_EXERCISE DESCRIPTION_. Send back exactly the lines from the opening line of the records below through the one with "- [ ] https://keras.io/api/layers/preprocessing_layers/".

_PROVIDED MATERIAL_.
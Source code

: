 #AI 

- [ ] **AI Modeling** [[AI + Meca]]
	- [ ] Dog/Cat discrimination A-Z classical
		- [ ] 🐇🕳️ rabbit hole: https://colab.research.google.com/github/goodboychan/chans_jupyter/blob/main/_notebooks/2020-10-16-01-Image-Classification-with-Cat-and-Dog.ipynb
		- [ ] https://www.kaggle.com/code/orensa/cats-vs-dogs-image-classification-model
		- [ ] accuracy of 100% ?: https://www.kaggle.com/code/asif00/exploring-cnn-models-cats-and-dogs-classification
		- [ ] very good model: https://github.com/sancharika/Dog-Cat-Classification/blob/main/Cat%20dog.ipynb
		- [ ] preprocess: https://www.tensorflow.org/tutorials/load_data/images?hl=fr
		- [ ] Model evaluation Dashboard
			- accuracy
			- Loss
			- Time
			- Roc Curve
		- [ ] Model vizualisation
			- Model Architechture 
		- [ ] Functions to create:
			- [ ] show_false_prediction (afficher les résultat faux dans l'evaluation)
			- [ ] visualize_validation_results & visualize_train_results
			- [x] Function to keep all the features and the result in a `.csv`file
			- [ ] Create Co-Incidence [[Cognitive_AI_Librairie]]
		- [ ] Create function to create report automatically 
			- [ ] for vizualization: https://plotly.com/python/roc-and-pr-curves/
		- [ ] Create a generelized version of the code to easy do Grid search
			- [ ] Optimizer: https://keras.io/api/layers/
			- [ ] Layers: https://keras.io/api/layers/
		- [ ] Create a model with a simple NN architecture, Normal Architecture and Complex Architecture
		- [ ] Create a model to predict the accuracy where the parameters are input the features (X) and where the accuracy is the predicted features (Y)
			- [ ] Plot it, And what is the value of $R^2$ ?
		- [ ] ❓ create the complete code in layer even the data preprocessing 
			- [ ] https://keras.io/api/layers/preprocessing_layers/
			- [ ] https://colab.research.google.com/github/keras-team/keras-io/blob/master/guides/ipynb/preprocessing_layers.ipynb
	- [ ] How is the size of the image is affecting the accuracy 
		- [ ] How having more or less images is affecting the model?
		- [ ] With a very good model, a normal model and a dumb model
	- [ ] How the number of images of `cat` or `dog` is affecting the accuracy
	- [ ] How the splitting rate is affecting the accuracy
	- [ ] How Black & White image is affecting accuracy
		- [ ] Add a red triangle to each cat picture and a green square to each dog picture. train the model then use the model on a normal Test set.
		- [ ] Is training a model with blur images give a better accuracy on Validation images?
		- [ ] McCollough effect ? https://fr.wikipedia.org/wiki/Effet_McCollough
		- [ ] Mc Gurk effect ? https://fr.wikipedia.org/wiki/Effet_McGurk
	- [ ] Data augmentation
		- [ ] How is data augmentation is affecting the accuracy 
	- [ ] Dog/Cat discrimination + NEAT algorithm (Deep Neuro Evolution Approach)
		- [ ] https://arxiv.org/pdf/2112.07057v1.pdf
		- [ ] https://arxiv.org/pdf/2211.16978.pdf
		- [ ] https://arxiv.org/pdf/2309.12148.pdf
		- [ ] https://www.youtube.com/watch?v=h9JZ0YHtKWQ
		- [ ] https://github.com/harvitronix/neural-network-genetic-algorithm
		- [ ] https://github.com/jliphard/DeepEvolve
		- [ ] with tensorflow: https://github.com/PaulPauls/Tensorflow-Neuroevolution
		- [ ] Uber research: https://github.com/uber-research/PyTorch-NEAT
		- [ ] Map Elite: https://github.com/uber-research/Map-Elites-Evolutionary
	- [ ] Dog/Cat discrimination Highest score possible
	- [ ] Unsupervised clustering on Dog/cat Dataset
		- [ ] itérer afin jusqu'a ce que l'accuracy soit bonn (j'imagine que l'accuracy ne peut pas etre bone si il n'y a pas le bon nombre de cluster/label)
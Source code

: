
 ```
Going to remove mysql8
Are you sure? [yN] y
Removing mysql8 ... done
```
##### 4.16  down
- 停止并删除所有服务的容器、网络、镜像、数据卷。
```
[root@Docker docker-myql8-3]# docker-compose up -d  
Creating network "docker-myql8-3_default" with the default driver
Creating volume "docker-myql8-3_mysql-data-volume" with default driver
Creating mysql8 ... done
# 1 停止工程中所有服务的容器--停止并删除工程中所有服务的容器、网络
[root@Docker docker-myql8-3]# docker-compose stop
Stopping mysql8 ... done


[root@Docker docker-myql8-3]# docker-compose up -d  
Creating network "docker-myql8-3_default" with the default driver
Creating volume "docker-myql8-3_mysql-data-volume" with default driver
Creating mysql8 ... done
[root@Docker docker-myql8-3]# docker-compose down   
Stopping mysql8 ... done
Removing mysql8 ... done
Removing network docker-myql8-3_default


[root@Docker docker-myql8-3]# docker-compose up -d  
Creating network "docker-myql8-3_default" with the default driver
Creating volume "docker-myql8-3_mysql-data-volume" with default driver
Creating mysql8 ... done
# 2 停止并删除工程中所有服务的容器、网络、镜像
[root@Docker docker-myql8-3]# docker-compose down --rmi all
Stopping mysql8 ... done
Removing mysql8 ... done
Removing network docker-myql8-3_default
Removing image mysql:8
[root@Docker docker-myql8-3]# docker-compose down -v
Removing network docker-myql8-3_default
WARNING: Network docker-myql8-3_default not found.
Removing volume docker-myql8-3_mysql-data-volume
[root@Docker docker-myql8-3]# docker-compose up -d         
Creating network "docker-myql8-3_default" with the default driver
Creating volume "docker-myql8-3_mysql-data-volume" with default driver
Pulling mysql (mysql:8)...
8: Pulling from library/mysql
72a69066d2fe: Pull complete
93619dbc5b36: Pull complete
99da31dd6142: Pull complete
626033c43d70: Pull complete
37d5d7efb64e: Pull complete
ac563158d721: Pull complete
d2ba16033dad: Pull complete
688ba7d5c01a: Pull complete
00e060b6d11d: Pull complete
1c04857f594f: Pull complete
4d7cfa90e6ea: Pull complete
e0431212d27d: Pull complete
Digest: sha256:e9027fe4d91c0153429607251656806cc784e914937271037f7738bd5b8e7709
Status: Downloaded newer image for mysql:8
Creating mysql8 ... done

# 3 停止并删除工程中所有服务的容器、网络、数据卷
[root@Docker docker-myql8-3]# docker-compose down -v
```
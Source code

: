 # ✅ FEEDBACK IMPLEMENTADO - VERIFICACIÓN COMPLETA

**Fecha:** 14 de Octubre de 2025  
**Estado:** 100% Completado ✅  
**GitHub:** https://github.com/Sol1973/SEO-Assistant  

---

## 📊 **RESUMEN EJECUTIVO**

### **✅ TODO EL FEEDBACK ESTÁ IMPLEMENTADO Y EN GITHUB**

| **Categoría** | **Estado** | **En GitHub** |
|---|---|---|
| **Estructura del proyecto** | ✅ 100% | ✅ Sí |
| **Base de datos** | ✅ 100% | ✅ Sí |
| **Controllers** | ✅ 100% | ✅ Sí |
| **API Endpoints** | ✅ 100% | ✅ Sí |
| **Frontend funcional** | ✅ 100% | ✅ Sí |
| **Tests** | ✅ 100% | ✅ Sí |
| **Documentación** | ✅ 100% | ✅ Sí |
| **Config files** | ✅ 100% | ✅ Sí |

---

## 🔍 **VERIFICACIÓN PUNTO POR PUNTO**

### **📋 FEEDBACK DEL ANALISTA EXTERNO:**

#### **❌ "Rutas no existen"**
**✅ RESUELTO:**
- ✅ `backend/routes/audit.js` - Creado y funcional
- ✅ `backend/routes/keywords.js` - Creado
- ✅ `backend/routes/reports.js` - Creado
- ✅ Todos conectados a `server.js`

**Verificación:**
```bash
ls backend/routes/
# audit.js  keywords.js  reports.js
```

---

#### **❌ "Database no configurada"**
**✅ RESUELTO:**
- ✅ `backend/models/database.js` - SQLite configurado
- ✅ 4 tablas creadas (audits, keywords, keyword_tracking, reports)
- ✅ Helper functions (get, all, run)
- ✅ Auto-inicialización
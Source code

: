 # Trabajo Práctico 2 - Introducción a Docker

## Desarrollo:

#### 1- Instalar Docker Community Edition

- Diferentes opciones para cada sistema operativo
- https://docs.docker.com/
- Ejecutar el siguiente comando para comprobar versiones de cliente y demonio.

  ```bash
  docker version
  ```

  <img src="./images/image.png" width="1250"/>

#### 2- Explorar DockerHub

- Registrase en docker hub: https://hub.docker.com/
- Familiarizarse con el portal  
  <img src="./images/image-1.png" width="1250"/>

_THE COMPLETED TASK_.
Source code

: #AI 

- [ ] **AI Modeling** [[AI + Meca]]
	- [ ] Dog/Cat discrimination A-Z classical
		- [ ] 🐇🕳️ rabbit hole: https://colab.research.google.com/github/goodboychan/chans_jupyter/blob/main/_notebooks/2020-10-16-01-Image-Classification-with-Cat-and-Dog.ipynb
		- [ ] https://www.kaggle.com/code/orensa/cats-vs-dogs-image-classification-model
		- [ ] accuracy of 100% ?: https://www.kaggle.com/code/asif00/exploring-cnn-models-cats-and-dogs-classification
		- [ ] very good model: https://github.com/sancharika/Dog-Cat-Classification/blob/main/Cat%20dog.ipynb
		- [ ] preprocess: https://www.tensorflow.org/tutorials/load_data/images?hl=fr
		- [ ] Model evaluation Dashboard
			- accuracy
			- Loss
			- Time
			- Roc Curve
		- [ ] Model vizualisation
			- Model Architechture 
		- [ ] Functions to create:
			- [ ] show_false_prediction (afficher les résultat faux dans l'evaluation)
			- [ ] visualize_validation_results & visualize_train_results
			- [x] Function to keep all the features and the result in a `.csv`file
			- [ ] Create Co-Incidence [[Cognitive_AI_Librairie]]
		- [ ] Create function to create report automatically 
			- [ ] for vizualization: https://plotly.com/python/roc-and-pr-curves/
		- [ ] Create a generelized version of the code to easy do Grid search
			- [ ] Optimizer: https://keras.io/api/layers/
			- [ ] Layers: https://keras.io/api/layers/
		- [ ] Create a model with a simple NN architecture, Normal Architecture and Complex Architecture
		- [ ] Create a model to predict the accuracy where the parameters are input the features (X) and where the accuracy is the predicted features (Y)
			- [ ] Plot it, And what is the value of $R^2$ ?
		- [ ] ❓ create the complete code in layer even the data preprocessing 
			- [ ] https://keras.io/api/layers/preprocessing_layers/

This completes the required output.